:: Task item ::
Among the entries below, only the lines starting at the one with "Quality Metrics Collection:**" and ending at the one with "3. **Knowledge Transfer**: Assess", both included, are to be printed exactly.

:: Supplied records ::

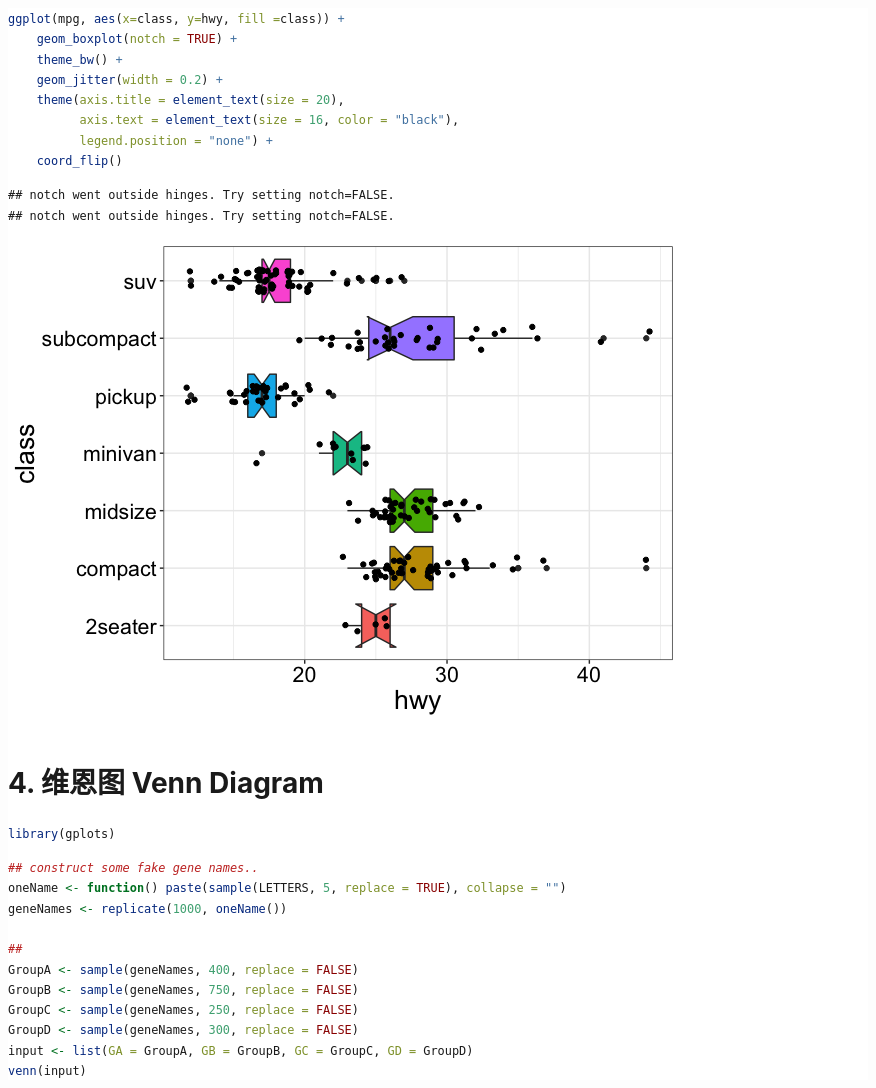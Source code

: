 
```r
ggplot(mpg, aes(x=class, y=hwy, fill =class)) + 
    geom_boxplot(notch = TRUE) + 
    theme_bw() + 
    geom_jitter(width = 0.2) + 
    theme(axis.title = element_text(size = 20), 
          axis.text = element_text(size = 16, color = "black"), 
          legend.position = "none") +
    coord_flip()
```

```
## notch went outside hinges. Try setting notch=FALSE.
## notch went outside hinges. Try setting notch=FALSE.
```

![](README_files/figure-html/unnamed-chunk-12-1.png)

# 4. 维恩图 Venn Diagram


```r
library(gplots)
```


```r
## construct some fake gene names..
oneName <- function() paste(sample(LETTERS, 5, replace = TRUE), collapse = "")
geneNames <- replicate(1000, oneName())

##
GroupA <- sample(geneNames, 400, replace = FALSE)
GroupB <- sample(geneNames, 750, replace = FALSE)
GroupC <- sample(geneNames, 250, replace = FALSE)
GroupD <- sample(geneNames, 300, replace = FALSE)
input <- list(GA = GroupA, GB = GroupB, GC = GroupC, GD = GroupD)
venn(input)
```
...
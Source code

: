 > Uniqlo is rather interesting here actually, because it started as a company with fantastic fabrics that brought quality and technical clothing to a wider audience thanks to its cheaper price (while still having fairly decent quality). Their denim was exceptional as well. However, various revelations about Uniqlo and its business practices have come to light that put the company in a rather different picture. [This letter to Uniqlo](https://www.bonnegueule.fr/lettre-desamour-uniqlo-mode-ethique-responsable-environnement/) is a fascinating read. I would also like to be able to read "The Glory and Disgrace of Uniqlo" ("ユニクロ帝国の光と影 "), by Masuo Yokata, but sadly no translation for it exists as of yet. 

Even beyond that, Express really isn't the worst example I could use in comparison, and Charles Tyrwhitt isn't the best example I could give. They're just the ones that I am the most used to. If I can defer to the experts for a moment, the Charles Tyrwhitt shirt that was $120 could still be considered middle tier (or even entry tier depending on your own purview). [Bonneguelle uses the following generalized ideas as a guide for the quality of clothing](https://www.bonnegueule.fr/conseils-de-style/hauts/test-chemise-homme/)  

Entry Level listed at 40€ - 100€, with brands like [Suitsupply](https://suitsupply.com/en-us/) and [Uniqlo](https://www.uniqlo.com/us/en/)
==
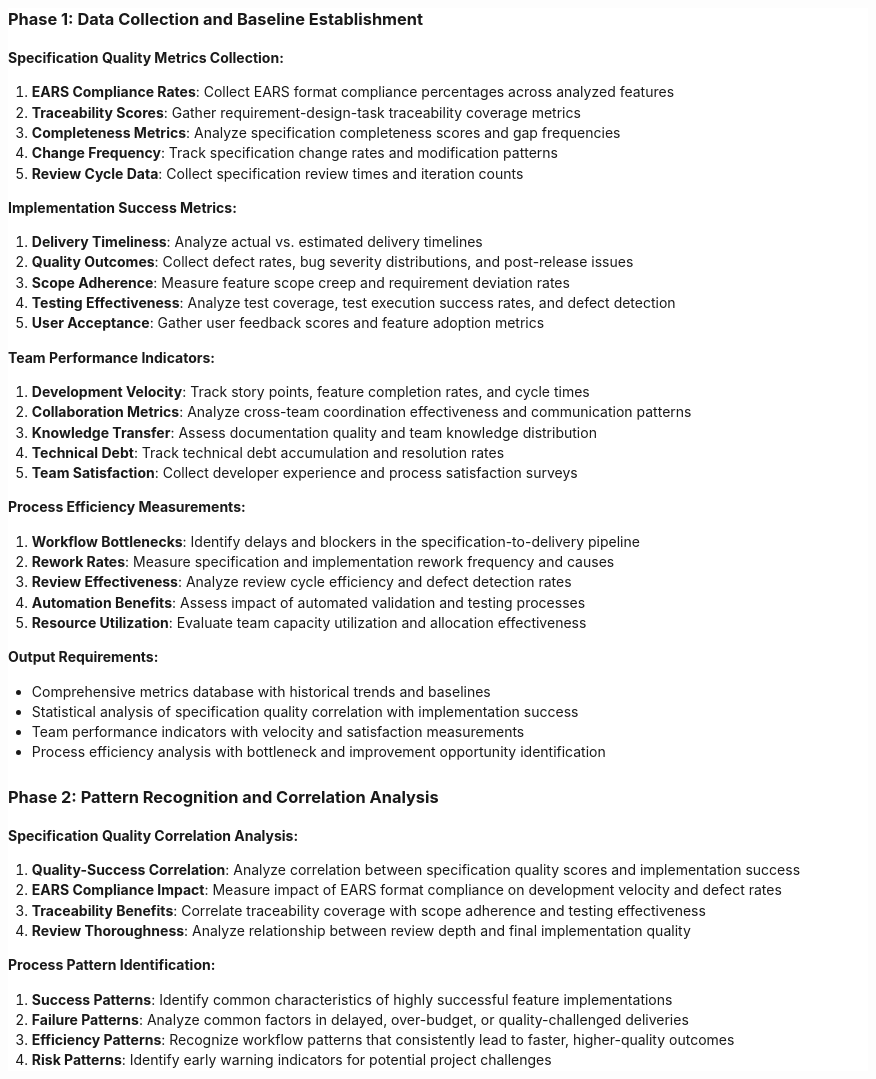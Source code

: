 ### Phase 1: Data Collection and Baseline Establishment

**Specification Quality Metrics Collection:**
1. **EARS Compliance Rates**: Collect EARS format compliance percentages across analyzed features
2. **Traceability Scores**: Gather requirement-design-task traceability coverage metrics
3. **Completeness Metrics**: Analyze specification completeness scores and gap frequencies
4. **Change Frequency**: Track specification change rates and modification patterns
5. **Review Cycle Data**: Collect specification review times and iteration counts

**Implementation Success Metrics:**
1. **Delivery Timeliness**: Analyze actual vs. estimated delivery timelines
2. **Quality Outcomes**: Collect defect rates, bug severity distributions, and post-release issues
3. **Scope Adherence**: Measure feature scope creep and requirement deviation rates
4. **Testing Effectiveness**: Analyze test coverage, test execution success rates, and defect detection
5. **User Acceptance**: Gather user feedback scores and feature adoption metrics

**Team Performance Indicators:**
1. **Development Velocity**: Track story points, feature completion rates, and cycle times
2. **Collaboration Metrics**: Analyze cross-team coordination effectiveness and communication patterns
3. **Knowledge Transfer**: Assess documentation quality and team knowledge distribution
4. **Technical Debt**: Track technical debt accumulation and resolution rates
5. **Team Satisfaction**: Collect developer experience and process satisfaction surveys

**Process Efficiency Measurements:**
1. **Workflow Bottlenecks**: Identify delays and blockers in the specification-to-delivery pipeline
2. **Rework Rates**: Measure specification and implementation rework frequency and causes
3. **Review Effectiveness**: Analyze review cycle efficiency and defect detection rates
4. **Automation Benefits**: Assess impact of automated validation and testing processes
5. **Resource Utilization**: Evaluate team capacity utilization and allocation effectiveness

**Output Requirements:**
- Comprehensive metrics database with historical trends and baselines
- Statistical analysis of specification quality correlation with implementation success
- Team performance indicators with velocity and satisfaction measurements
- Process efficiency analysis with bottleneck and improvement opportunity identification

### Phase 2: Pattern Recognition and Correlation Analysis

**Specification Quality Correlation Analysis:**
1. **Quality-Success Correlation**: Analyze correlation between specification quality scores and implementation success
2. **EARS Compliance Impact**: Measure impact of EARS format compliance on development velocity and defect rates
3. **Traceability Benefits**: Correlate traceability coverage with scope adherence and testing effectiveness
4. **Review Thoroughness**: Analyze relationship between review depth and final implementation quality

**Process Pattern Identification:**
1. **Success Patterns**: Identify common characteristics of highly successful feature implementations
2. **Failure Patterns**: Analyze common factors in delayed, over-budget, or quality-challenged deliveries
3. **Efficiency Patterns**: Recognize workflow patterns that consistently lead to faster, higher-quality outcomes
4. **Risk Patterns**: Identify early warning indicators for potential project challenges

:: Response for this exercise ::
**Specification Quality Metrics Collection:**
1. **EARS Compliance Rates**: Collect EARS format compliance percentages across analyzed features
2. **Traceability Scores**: Gather requirement-design-task traceability coverage metrics
3. **Completeness Metrics**: Analyze specification completeness scores and gap frequencies
4. **Change Frequency**: Track specification change rates and modification patterns
5. **Review Cycle Data**: Collect specification review times and iteration counts

**Implementation Success Metrics:**
1. **Delivery Timeliness**: Analyze actual vs. estimated delivery timelines
2. **Quality Outcomes**: Collect defect rates, bug severity distributions, and post-release issues
3. **Scope Adherence**: Measure feature scope creep and requirement deviation rates
4. **Testing Effectiveness**: Analyze test coverage, test execution success rates, and defect detection
5. **User Acceptance**: Gather user feedback scores and feature adoption metrics

**Team Performance Indicators:**
1. **Development Velocity**: Track story points, feature completion rates, and cycle times
2. **Collaboration Metrics**: Analyze cross-team coordination effectiveness and communication patterns
3. **Knowledge Transfer**: Assess documentation quality and team knowledge distribution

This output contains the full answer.